Asked about the buzz that the Commerce Ministry wants the RBI to stem the appreciation of the Indian rupee, Morparia said, “Name any incident in the last few years in which the RBI or the Finance Ministry has done anything idiotic. We are very proud of them. At the time of taper tantrums, there was a lot of buzz around fragile five. Look how well they have steered that. So, this whole buzz to my mind doesn’t make any sense.”
Jahangir Aziz, Chief Economist, Emerging markets at JPMorgan agrees that artificially undervaluing the currency is not a good strategy. “Many countries in the last few years have tried using exchange rate to keep currency undervalued. China is always told that it keeps the currency undervalued. But, that always has unintended consequences, and these usually end up in tears,” he told the channel. “No country under the sun has managed to keep its exchange rate undervalued and come out unscathed. It is a dangerous strategy to adopt,” he said.

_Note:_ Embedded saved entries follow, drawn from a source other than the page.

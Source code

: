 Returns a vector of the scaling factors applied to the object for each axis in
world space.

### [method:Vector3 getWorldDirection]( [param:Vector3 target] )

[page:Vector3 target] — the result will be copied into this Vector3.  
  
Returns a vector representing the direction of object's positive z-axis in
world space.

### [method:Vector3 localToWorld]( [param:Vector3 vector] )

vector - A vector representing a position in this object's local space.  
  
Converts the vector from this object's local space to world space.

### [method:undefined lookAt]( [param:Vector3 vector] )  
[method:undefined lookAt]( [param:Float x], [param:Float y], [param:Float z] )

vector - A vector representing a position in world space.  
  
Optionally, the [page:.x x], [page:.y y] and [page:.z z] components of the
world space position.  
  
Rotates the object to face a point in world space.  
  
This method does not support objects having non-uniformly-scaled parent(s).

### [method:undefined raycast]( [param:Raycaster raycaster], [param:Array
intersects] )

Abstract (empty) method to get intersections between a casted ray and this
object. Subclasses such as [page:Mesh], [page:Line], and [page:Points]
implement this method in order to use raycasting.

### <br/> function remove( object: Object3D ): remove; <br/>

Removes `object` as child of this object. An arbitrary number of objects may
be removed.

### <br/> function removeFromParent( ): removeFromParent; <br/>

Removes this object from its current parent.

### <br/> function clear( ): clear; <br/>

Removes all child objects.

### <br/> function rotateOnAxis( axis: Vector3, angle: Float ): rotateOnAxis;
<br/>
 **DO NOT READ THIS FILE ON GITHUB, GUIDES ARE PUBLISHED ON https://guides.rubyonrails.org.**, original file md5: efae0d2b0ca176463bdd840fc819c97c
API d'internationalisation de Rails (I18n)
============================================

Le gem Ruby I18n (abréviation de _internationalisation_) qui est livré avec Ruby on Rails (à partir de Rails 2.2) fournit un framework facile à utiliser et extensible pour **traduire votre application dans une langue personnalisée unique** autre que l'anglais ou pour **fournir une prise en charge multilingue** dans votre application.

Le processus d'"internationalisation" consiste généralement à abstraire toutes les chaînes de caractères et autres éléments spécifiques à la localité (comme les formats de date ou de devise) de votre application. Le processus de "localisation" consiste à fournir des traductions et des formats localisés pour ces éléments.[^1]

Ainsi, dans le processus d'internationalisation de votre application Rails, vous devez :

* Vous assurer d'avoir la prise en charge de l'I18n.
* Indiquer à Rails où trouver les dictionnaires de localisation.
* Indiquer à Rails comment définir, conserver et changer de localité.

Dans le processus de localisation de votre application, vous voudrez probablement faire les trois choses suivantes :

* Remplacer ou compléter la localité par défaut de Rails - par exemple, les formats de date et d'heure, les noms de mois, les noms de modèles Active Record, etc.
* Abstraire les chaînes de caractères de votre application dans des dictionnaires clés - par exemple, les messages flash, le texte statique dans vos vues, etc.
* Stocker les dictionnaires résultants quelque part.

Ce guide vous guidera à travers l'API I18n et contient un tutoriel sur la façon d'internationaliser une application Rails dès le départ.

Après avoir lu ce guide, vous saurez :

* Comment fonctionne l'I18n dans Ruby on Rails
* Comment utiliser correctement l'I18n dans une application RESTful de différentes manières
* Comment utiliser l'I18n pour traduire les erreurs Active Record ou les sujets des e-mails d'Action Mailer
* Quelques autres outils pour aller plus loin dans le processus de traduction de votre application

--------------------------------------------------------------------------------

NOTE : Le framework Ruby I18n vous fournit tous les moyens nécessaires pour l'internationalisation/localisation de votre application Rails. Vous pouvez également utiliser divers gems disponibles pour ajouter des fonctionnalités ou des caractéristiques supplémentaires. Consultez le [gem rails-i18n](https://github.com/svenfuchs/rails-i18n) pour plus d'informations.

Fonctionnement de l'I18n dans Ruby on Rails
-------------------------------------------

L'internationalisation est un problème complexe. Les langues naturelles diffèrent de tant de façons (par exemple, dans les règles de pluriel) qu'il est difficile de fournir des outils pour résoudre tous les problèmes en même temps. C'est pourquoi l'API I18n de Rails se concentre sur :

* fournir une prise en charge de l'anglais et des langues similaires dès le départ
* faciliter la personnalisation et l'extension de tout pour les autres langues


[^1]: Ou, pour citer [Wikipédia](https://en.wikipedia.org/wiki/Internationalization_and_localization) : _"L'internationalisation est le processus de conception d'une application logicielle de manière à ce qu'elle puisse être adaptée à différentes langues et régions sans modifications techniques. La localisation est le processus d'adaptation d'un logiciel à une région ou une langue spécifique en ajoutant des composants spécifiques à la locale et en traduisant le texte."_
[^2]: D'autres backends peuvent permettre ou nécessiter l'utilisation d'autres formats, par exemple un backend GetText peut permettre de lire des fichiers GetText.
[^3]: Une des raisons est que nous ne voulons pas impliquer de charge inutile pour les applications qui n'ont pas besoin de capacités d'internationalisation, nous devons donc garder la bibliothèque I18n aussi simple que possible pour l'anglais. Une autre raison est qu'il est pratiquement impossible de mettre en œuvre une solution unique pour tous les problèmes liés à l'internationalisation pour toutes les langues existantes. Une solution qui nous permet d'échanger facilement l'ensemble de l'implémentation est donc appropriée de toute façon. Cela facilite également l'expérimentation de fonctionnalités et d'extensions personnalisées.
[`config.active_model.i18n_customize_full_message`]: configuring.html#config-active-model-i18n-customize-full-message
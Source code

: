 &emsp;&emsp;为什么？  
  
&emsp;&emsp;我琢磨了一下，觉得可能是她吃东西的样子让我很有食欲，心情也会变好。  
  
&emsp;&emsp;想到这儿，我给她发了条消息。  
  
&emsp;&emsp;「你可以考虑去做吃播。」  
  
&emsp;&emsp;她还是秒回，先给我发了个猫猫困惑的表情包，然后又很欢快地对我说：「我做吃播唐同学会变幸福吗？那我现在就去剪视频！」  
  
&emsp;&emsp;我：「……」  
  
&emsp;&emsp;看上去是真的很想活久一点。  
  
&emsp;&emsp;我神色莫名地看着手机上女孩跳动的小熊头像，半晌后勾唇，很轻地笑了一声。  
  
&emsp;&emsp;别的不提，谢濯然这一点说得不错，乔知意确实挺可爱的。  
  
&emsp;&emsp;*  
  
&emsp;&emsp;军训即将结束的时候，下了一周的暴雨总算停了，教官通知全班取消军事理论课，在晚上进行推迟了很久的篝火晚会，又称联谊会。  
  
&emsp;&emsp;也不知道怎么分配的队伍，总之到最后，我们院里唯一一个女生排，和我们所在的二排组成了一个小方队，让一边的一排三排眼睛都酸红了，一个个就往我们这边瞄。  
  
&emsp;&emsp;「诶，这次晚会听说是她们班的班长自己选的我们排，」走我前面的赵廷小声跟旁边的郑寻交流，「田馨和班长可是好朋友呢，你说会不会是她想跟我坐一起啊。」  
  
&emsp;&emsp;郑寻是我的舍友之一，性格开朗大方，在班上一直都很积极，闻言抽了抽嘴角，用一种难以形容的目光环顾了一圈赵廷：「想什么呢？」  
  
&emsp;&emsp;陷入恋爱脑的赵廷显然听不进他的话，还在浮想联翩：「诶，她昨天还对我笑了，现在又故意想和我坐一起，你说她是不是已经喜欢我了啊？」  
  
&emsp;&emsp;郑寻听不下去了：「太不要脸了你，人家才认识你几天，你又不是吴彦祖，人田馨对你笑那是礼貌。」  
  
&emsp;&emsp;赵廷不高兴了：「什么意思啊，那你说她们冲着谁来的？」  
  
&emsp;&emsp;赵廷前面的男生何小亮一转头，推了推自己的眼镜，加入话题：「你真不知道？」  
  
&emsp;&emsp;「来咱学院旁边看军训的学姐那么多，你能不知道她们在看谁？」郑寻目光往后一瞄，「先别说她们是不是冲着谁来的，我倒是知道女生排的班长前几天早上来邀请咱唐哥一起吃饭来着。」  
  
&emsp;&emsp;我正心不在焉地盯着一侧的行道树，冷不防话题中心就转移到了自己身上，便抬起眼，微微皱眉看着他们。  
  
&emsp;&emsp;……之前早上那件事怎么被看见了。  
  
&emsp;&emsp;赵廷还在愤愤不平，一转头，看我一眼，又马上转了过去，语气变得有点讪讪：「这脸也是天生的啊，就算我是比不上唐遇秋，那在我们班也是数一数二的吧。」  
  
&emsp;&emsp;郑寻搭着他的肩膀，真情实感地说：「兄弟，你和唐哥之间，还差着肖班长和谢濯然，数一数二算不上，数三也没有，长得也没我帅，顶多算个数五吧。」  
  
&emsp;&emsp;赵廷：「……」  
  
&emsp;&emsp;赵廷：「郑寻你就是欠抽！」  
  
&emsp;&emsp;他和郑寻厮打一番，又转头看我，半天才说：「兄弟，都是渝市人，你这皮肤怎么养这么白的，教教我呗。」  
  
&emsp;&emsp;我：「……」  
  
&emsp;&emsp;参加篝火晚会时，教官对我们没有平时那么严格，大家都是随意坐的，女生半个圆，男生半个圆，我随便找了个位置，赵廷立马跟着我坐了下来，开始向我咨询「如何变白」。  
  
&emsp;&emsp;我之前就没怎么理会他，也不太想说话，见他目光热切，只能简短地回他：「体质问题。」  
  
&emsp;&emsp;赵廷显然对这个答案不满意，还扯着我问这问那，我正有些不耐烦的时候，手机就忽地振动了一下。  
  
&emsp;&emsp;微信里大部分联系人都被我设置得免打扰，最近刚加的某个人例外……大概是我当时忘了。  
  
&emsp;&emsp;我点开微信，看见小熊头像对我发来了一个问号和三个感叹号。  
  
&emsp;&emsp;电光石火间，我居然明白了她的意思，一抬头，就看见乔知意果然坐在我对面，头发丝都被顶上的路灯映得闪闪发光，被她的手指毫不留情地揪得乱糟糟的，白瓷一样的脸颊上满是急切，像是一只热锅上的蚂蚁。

Watch: What Kalpana Morparia and Jahangir Aziz have to say about currency devaluation
The news that the Commerce Ministry wanting the RBI to keep a check on the exchange rate and currency appreciation to help boost exports has been doing the rounds. Finance Ministry officials have, however, said there were no plans to devalue the domestic unit and its value will continue to be determined by the market. Commenting on this Aziz said, “If you look at any emerging market country, there has been a massive decline in exports. This is not a matter of the last 3-4 months, it has been going on for 5 to 6 years now. Global trade has languished and there are various reasons to it and that has very little to do with the currencies of each of these countries. I wouldn’t say that currency has a role to play in whether exports are going down or up.” “I think it is much more to do with a global phenomenon. We are seeing a global structural change and we have to get used to it. We have to get our policies and our reforms in line with a world in which the globalisation-led massive increase in trade that took place in the early 2000 till about 2008-2009, that may not come back,” he added.